Work instructions:
Within the entries below, every line containing "ConsumerSecret" is to be copied.

*** Opening of Excerpted data ***

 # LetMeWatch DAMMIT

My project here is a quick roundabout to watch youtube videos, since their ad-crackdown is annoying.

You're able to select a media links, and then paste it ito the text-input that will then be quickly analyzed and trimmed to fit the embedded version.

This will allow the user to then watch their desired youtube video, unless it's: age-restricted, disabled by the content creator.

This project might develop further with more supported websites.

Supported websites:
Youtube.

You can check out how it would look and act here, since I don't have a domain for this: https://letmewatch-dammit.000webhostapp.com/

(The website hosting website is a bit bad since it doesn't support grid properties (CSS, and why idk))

*** Close of Excerpted data ***
*** Opening of Excerpted data ***

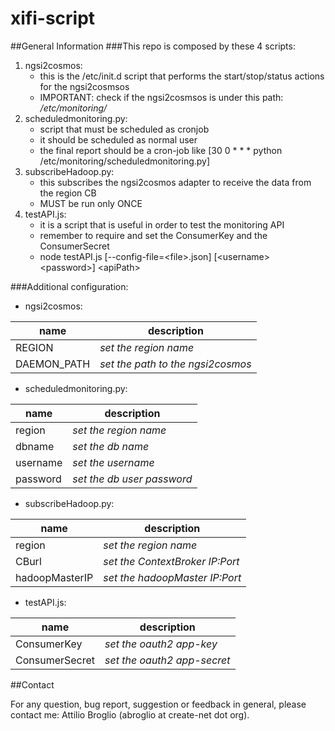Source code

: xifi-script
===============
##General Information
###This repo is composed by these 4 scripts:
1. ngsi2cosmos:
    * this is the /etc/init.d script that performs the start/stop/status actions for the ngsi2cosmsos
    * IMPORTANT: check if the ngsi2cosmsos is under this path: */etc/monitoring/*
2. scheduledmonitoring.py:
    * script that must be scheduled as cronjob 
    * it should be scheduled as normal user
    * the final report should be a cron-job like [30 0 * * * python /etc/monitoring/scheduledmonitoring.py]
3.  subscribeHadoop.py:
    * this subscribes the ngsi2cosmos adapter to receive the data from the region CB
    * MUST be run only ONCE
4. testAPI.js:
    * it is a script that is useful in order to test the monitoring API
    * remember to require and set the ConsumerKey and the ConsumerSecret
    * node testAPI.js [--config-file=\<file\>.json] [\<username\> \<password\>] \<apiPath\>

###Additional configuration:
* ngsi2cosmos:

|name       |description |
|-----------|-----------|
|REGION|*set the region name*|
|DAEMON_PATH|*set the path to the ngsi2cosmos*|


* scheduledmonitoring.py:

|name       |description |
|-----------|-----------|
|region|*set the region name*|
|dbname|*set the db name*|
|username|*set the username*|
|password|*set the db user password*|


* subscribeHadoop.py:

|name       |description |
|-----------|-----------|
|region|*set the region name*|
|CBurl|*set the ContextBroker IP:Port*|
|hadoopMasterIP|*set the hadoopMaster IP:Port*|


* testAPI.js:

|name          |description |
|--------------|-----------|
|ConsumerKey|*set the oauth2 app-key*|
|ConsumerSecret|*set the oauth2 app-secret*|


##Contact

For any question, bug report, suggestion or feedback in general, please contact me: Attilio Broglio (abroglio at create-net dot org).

*** Close of Excerpted data ***
*** Opening of Excerpted data ***

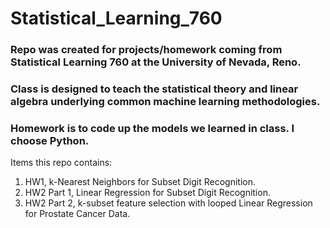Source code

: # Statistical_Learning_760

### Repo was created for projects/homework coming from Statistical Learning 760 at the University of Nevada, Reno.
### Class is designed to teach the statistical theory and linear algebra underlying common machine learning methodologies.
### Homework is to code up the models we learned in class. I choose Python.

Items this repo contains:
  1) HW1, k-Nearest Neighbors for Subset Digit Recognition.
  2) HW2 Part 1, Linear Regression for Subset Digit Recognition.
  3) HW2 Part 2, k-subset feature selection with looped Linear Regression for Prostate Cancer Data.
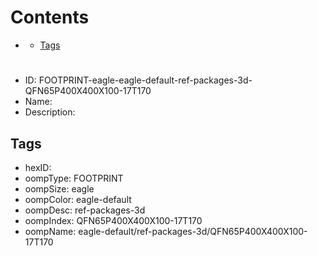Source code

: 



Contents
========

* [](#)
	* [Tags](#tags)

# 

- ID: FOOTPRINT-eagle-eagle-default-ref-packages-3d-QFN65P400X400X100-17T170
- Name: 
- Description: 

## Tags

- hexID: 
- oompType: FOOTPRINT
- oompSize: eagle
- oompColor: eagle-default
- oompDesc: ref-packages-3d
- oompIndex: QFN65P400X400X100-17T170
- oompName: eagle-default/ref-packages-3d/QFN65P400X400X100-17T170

*** Close of Excerpted data ***

Completed exercise:
    * remember to require and set the ConsumerKey and the ConsumerSecret
|ConsumerSecret|*set the oauth2 app-secret*|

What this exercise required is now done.